Generally, concert snare drums are more expensive than kit snare drums because of the higher cost of cable snares and/or multi-strainers. The tone demands are extremely specific, and the expectation is for highly sensitive response and consistent tone throughout a very wide dynamic range.

We've done concert snares with cable setups into standard strainers as well as with three-cable systems with several levels of precise adjustability. They've been steambent and stave shells, and the woods used have primarily been walnut, rosewood, bubinga and maple. The differences from kit snares are mainly in the bearing edges, snares, heads, strainers and snare beds -- not so much in the shell itself.

It's true I've encountered concert performers who don't know the full world of drums -- not much familiarity with kit drums, for example, or a timpanist who doesn't know snare drums very well -- but that's not unusual. People specializing in a certain type of music often are not well versed in other types of music, especially the gear involved -- this thread is a good example, really. But in a world in which percussionists can spend tens of thousands of dollars on extremely specialized instruments, I wouldn't jump to the conclusion that they don't know or care much about what they're playing on.

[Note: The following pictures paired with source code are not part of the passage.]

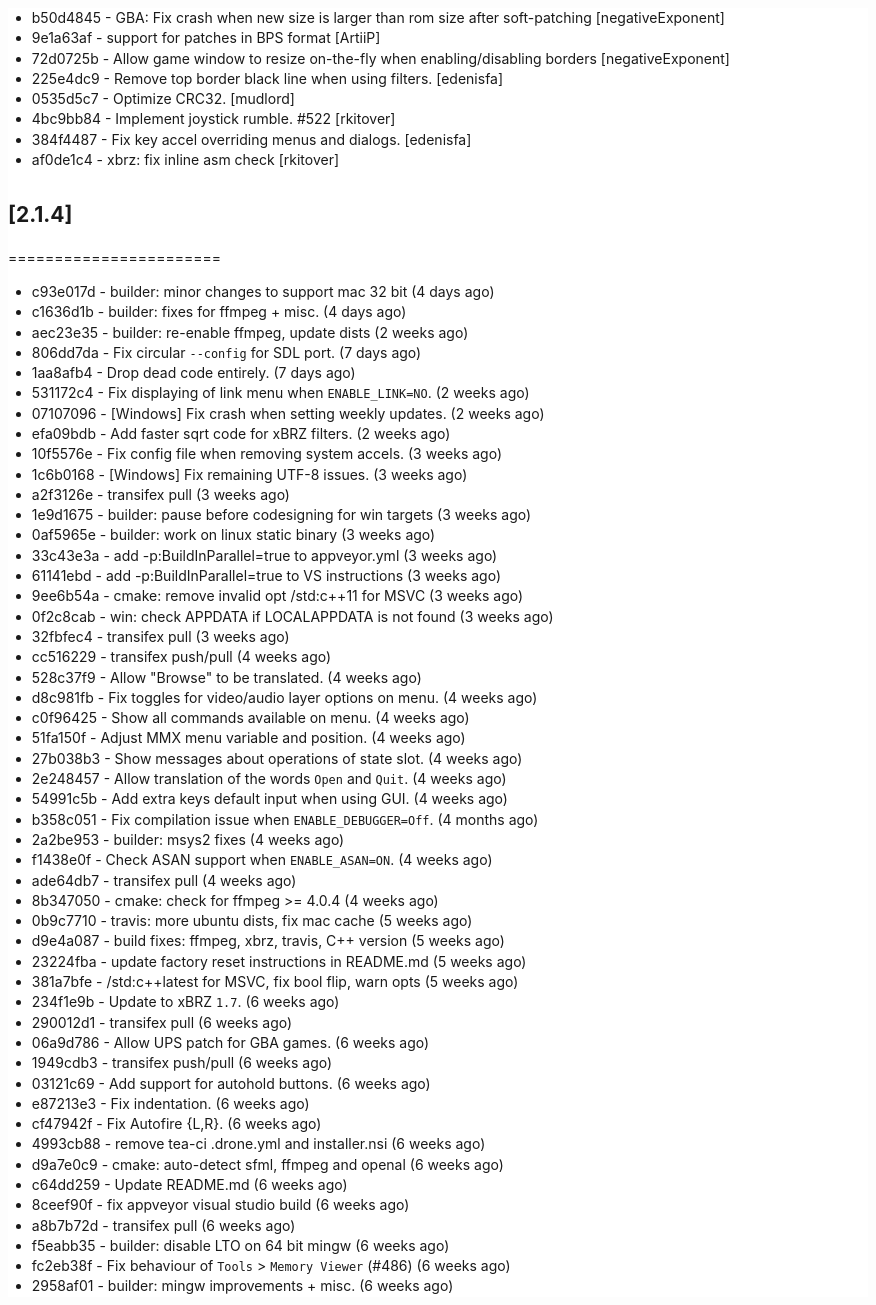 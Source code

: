 * b50d4845 - GBA: Fix crash when new size is larger than rom size after soft-patching [negativeExponent]
* 9e1a63af - support for patches in BPS format [ArtiiP]
* 72d0725b - Allow game window to resize on-the-fly when enabling/disabling borders [negativeExponent]
* 225e4dc9 - Remove top border black line when using filters. [edenisfa]
* 0535d5c7 - Optimize CRC32. [mudlord]
* 4bc9bb84 - Implement joystick rumble. #522 [rkitover]
* 384f4487 - Fix key accel overriding menus and dialogs. [edenisfa]
* af0de1c4 - xbrz: fix inline asm check [rkitover]

## [2.1.4]
=======================
* c93e017d - builder: minor changes to support mac 32 bit (4 days ago)
* c1636d1b - builder: fixes for ffmpeg + misc. (4 days ago)
* aec23e35 - builder: re-enable ffmpeg, update dists (2 weeks ago)
* 806dd7da - Fix circular `--config` for SDL port. (7 days ago)
* 1aa8afb4 - Drop dead code entirely. (7 days ago)
* 531172c4 - Fix displaying of link menu when `ENABLE_LINK=NO`. (2 weeks ago)
* 07107096 - [Windows] Fix crash when setting weekly updates. (2 weeks ago)
* efa09bdb - Add faster sqrt code for xBRZ filters. (2 weeks ago)
* 10f5576e - Fix config file when removing system accels. (3 weeks ago)
* 1c6b0168 - [Windows] Fix remaining UTF-8 issues. (3 weeks ago)
* a2f3126e - transifex pull (3 weeks ago)
* 1e9d1675 - builder: pause before codesigning for win targets (3 weeks ago)
* 0af5965e - builder: work on linux static binary (3 weeks ago)
* 33c43e3a - add -p:BuildInParallel=true to appveyor.yml (3 weeks ago)
* 61141ebd - add -p:BuildInParallel=true to VS instructions (3 weeks ago)
* 9ee6b54a - cmake: remove invalid opt /std:c++11 for MSVC (3 weeks ago)
* 0f2c8cab - win: check APPDATA if LOCALAPPDATA is not found (3 weeks ago)
* 32fbfec4 - transifex pull (3 weeks ago)
* cc516229 - transifex push/pull (4 weeks ago)
* 528c37f9 - Allow "Browse" to be translated. (4 weeks ago)
* d8c981fb - Fix toggles for video/audio layer options on menu. (4 weeks ago)
* c0f96425 - Show all commands available on menu. (4 weeks ago)
* 51fa150f - Adjust MMX menu variable and position. (4 weeks ago)
* 27b038b3 - Show messages about operations of state slot. (4 weeks ago)
* 2e248457 - Allow translation of the words `Open` and `Quit`. (4 weeks ago)
* 54991c5b - Add extra keys default input when using GUI. (4 weeks ago)
* b358c051 - Fix compilation issue when `ENABLE_DEBUGGER=Off`. (4 months ago)
* 2a2be953 - builder: msys2 fixes (4 weeks ago)
* f1438e0f - Check ASAN support when `ENABLE_ASAN=ON`. (4 weeks ago)
* ade64db7 - transifex pull (4 weeks ago)
* 8b347050 - cmake: check for ffmpeg >= 4.0.4 (4 weeks ago)
* 0b9c7710 - travis: more ubuntu dists, fix mac cache (5 weeks ago)
* d9e4a087 - build fixes: ffmpeg, xbrz, travis, C++ version (5 weeks ago)
* 23224fba - update factory reset instructions in README.md (5 weeks ago)
* 381a7bfe - /std:c++latest for MSVC, fix bool flip, warn opts (5 weeks ago)
* 234f1e9b - Update to xBRZ `1.7`. (6 weeks ago)
* 290012d1 - transifex pull (6 weeks ago)
* 06a9d786 - Allow UPS patch for GBA games. (6 weeks ago)
* 1949cdb3 - transifex push/pull (6 weeks ago)
* 03121c69 - Add support for autohold buttons. (6 weeks ago)
* e87213e3 - Fix indentation. (6 weeks ago)
* cf47942f - Fix Autofire {L,R}. (6 weeks ago)
* 4993cb88 - remove tea-ci .drone.yml and installer.nsi (6 weeks ago)
* d9a7e0c9 - cmake: auto-detect sfml, ffmpeg and openal (6 weeks ago)
* c64dd259 - Update README.md (6 weeks ago)
* 8ceef90f - fix appveyor visual studio build (6 weeks ago)
* a8b7b72d - transifex pull (6 weeks ago)
* f5eabb35 - builder: disable LTO on 64 bit mingw (6 weeks ago)
* fc2eb38f - Fix behaviour of `Tools` > `Memory Viewer` (#486) (6 weeks ago)
* 2958af01 - builder: mingw improvements + misc. (6 weeks ago)

[2.0.1]: https://github.com/olivierlacan/keep-a-changelog/compare/throttle...v2.0.1
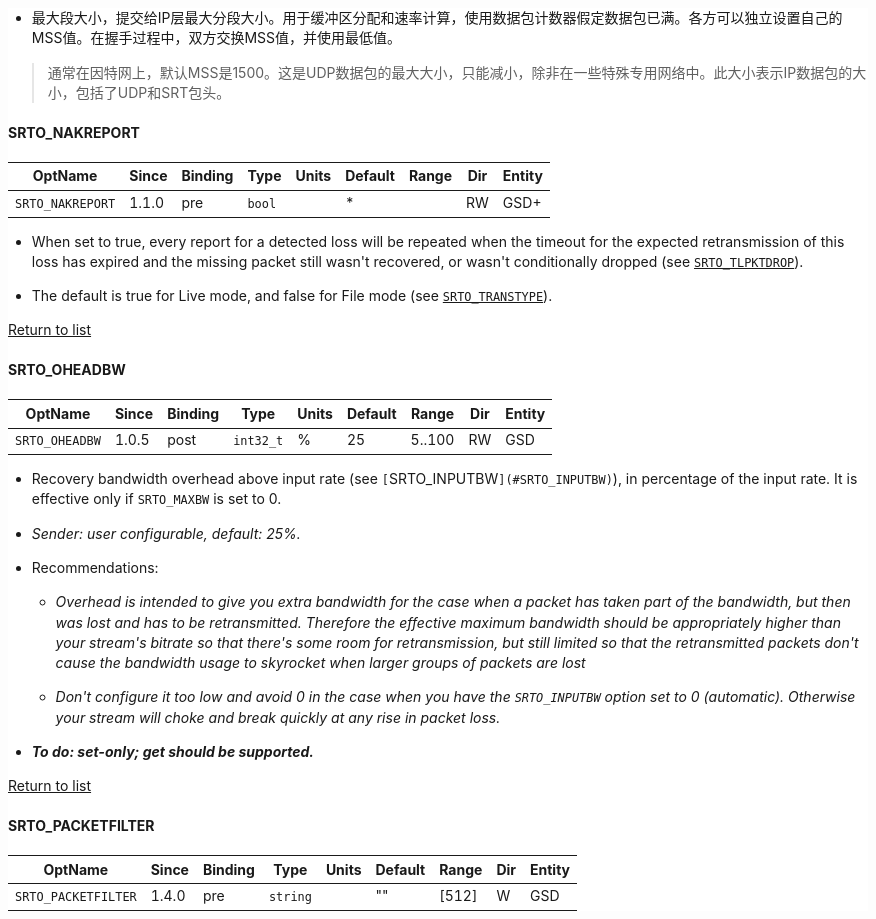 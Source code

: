 - 最大段大小，提交给IP层最大分段大小。用于缓冲区分配和速率计算，使用数据包计数器假定数据包已满。各方可以独立设置自己的MSS值。在握手过程中，双方交换MSS值，并使用最低值。

> 通常在因特网上，默认MSS是1500。这是UDP数据包的最大大小，只能减小，除非在一些特殊专用网络中。此大小表示IP数据包的大小，包括了UDP和SRT包头。

#### SRTO_NAKREPORT

| OptName              | Since | Binding | Type       |  Units  | Default  | Range  | Dir | Entity |
| -------------------- | ----- | ------- | ---------- | ------- | -------- | ------ | --- | ------ |
| `SRTO_NAKREPORT`     | 1.1.0 | pre     | `bool`     |         |  *       |        | RW  | GSD+   |

- When set to true, every report for a detected loss will be repeated when the
timeout for the expected retransmission of this loss has expired and the
missing packet still wasn't recovered, or wasn't conditionally dropped (see
[`SRTO_TLPKTDROP`](#SRTO_TLPKTDROP)).

- The default is true for Live mode, and false for File mode (see [`SRTO_TRANSTYPE`](#SRTO_TRANSTYPE)).


[Return to list](#list-of-options)



#### SRTO_OHEADBW

| OptName              | Since | Binding | Type       |  Units  | Default  | Range  | Dir | Entity |
| -------------------- | ----- | ------- | ---------- | ------- | -------- | ------ | --- | ------ |
| `SRTO_OHEADBW`       | 1.0.5 | post    | `int32_t`  | %       | 25       | 5..100 | RW  | GSD    |

- Recovery bandwidth overhead above input rate (see `[`SRTO_INPUTBW`](#SRTO_INPUTBW)`), 
in percentage of the input rate. It is effective only if `SRTO_MAXBW` is set to 0.

- *Sender: user configurable, default: 25%.* 

- Recommendations:

	- *Overhead is intended to give you extra bandwidth for the case when a packet 
	has taken part of the bandwidth, but then was lost and has to be retransmitted. 
	Therefore the effective maximum bandwidth should be appropriately higher than 
	your stream's bitrate so that there's some room for retransmission, but still 
	limited so that the retransmitted packets don't cause the bandwidth usage to 
	skyrocket when larger groups of packets are lost*

	- *Don't configure it too low and avoid 0 in the case when you have the 
	`SRTO_INPUTBW` option set to 0 (automatic). Otherwise your stream will choke 
	and break quickly at any rise in packet loss.*

- ***To do: set-only; get should be supported.***


[Return to list](#list-of-options)



#### SRTO_PACKETFILTER

| OptName              | Since | Binding | Type       |  Units  | Default  | Range  | Dir | Entity |
| -------------------- | ----- | ------- | ---------- | ------- | -------- | ------ | --- | ------ |
| `SRTO_PACKETFILTER`  | 1.4.0 | pre     | `string`   |         |  ""      | [512]  | W   | GSD    |
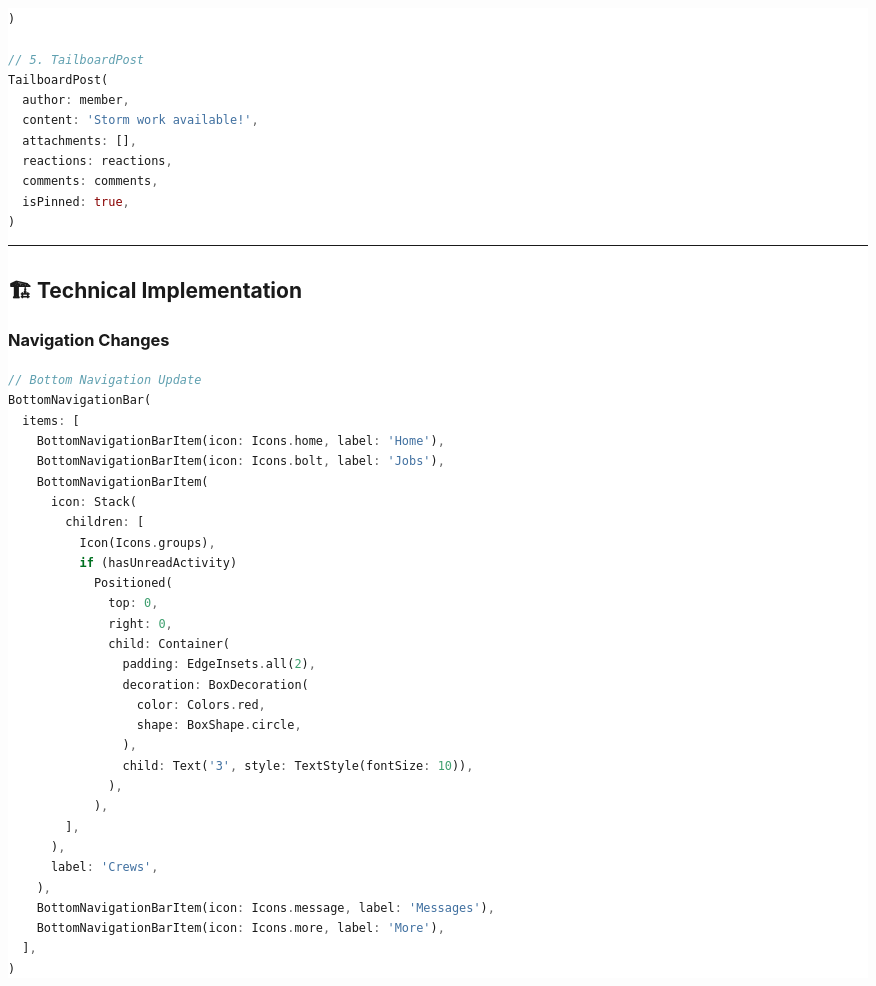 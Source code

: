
 ```dart
)

// 5. TailboardPost
TailboardPost(
  author: member,
  content: 'Storm work available!',
  attachments: [],
  reactions: reactions,
  comments: comments,
  isPinned: true,
)
```

---

## 🏗️ Technical Implementation

### Navigation Changes

```dart
// Bottom Navigation Update
BottomNavigationBar(
  items: [
    BottomNavigationBarItem(icon: Icons.home, label: 'Home'),
    BottomNavigationBarItem(icon: Icons.bolt, label: 'Jobs'),
    BottomNavigationBarItem(
      icon: Stack(
        children: [
          Icon(Icons.groups),
          if (hasUnreadActivity)
            Positioned(
              top: 0,
              right: 0,
              child: Container(
                padding: EdgeInsets.all(2),
                decoration: BoxDecoration(
                  color: Colors.red,
                  shape: BoxShape.circle,
                ),
                child: Text('3', style: TextStyle(fontSize: 10)),
              ),
            ),
        ],
      ),
      label: 'Crews',
    ),
    BottomNavigationBarItem(icon: Icons.message, label: 'Messages'),
    BottomNavigationBarItem(icon: Icons.more, label: 'More'),
  ],
)
```
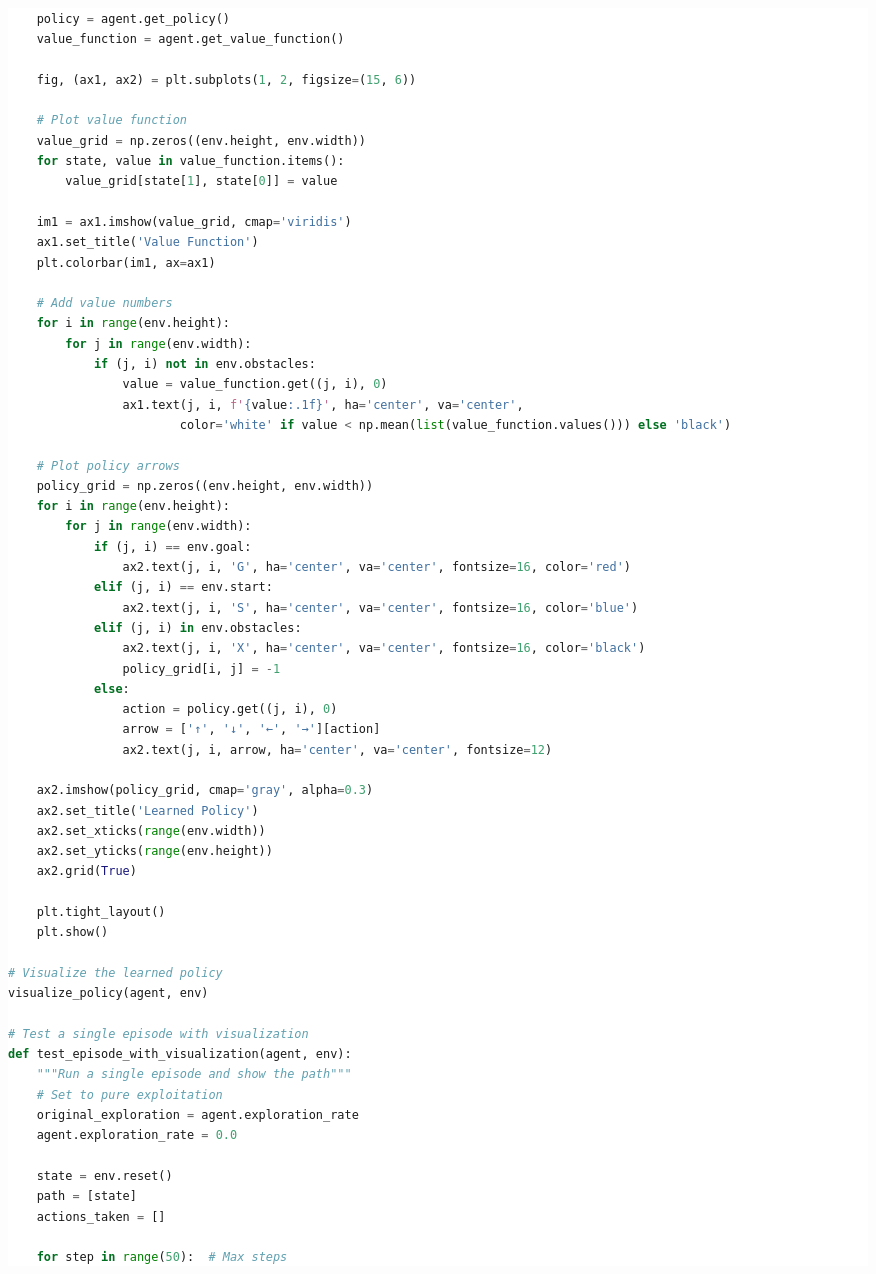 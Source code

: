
```python
    policy = agent.get_policy()
    value_function = agent.get_value_function()

    fig, (ax1, ax2) = plt.subplots(1, 2, figsize=(15, 6))

    # Plot value function
    value_grid = np.zeros((env.height, env.width))
    for state, value in value_function.items():
        value_grid[state[1], state[0]] = value

    im1 = ax1.imshow(value_grid, cmap='viridis')
    ax1.set_title('Value Function')
    plt.colorbar(im1, ax=ax1)

    # Add value numbers
    for i in range(env.height):
        for j in range(env.width):
            if (j, i) not in env.obstacles:
                value = value_function.get((j, i), 0)
                ax1.text(j, i, f'{value:.1f}', ha='center', va='center',
                        color='white' if value < np.mean(list(value_function.values())) else 'black')

    # Plot policy arrows
    policy_grid = np.zeros((env.height, env.width))
    for i in range(env.height):
        for j in range(env.width):
            if (j, i) == env.goal:
                ax2.text(j, i, 'G', ha='center', va='center', fontsize=16, color='red')
            elif (j, i) == env.start:
                ax2.text(j, i, 'S', ha='center', va='center', fontsize=16, color='blue')
            elif (j, i) in env.obstacles:
                ax2.text(j, i, 'X', ha='center', va='center', fontsize=16, color='black')
                policy_grid[i, j] = -1
            else:
                action = policy.get((j, i), 0)
                arrow = ['↑', '↓', '←', '→'][action]
                ax2.text(j, i, arrow, ha='center', va='center', fontsize=12)

    ax2.imshow(policy_grid, cmap='gray', alpha=0.3)
    ax2.set_title('Learned Policy')
    ax2.set_xticks(range(env.width))
    ax2.set_yticks(range(env.height))
    ax2.grid(True)

    plt.tight_layout()
    plt.show()

# Visualize the learned policy
visualize_policy(agent, env)

# Test a single episode with visualization
def test_episode_with_visualization(agent, env):
    """Run a single episode and show the path"""
    # Set to pure exploitation
    original_exploration = agent.exploration_rate
    agent.exploration_rate = 0.0

    state = env.reset()
    path = [state]
    actions_taken = []

    for step in range(50):  # Max steps
```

It's probably important here to make a distinction between the community orchestra player who isn't making a professional investment into his gear vs. the pro or semi-pro whose livelihood and ability to get hired depend on the sound he produces from the instrument(s). It's like the difference between a fine rock guitar and a fine classical guitar; at a certain level, you can't use one to play the other type of music and get any satisfactory result.
 
That's an excellent point in the last paragraph Motleyh. I can't imagine a Gladstone snare with cat gut snares for a 2&4 back beat behind David Bowie nor would I want to play "Scheherazade" on a deep bronze Sonor drum.